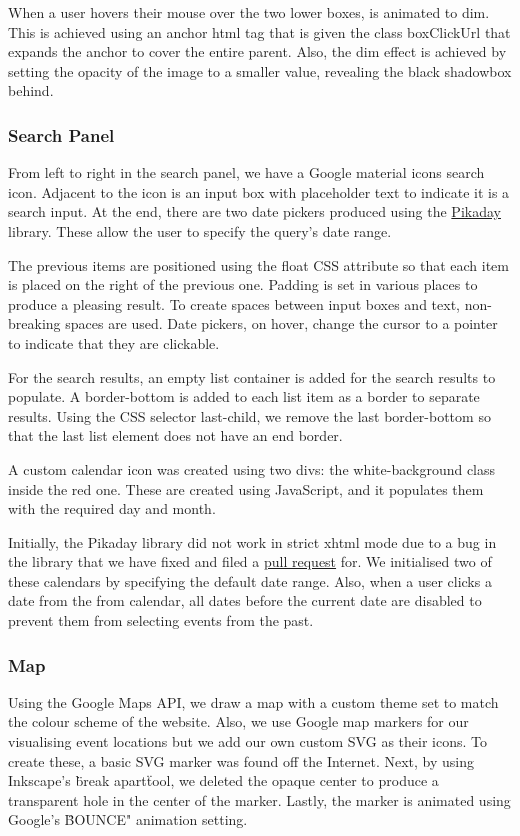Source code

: \documentclass[10pt]{article}
\begin{document}
                When a user hovers their mouse over the two lower boxes, is animated to dim. This is achieved using an anchor html tag that is given the class boxClickUrl that expands the anchor to cover the entire parent. Also, the dim effect is achieved by setting the opacity of the image to a smaller value, revealing the black shadowbox behind.

            \subsubsection{Search Panel}
                From left to right in the search panel, we have a Google material icons search icon. Adjacent to the icon is an input box with placeholder text to indicate it is a search input. At the end, there are two date pickers produced using the \href{https://github.com/dbushell/Pikaday}{Pikaday} library. These allow the user to specify the query's date range.

                The previous items are positioned using the float CSS attribute so that each item is placed on the right of the previous one. Padding is set in various places to produce a pleasing result.  To create spaces between input boxes and text, non-breaking spaces are used. Date pickers, on hover, change the cursor to a pointer to indicate that they are clickable.

                For the search results, an empty list container is added for the search results to populate. A border-bottom is added to each list item as a border to separate results. Using the CSS selector last-child, we remove the last border-bottom so that the last list element does not have an end border.

                A custom calendar icon was created using two divs: the white-background class inside the red one. These are created using JavaScript, and it populates them with the required day and month.

                Initially, the Pikaday library did not work in strict xhtml mode due to a bug in the library that we have fixed and filed a \href{https://github.com/dbushell/Pikaday/pull/526}{pull request} for. We initialised two of these calendars by specifying the default date range. Also, when a user clicks a date from the from calendar, all dates before the current date are disabled to prevent them from selecting events from the past.

            \subsubsection{Map}
                Using the Google Maps API, we draw a map with a custom theme set to match the colour scheme of the  website. Also, we use Google map markers for our visualising event locations but we add our own custom SVG as their icons. To create these, a basic SVG marker was found off the Internet. Next, by using Inkscape's \"break apart\" tool, we deleted the opaque center to produce a transparent hole in the center of the marker. Lastly, the  marker is animated using Google's \"BOUNCE" animation setting.
\end{document}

------------------------------------------------------------------------

• _Action item_
Scan the records above and report how many lines include the word "custom", without any other text.

• _Answer section_
2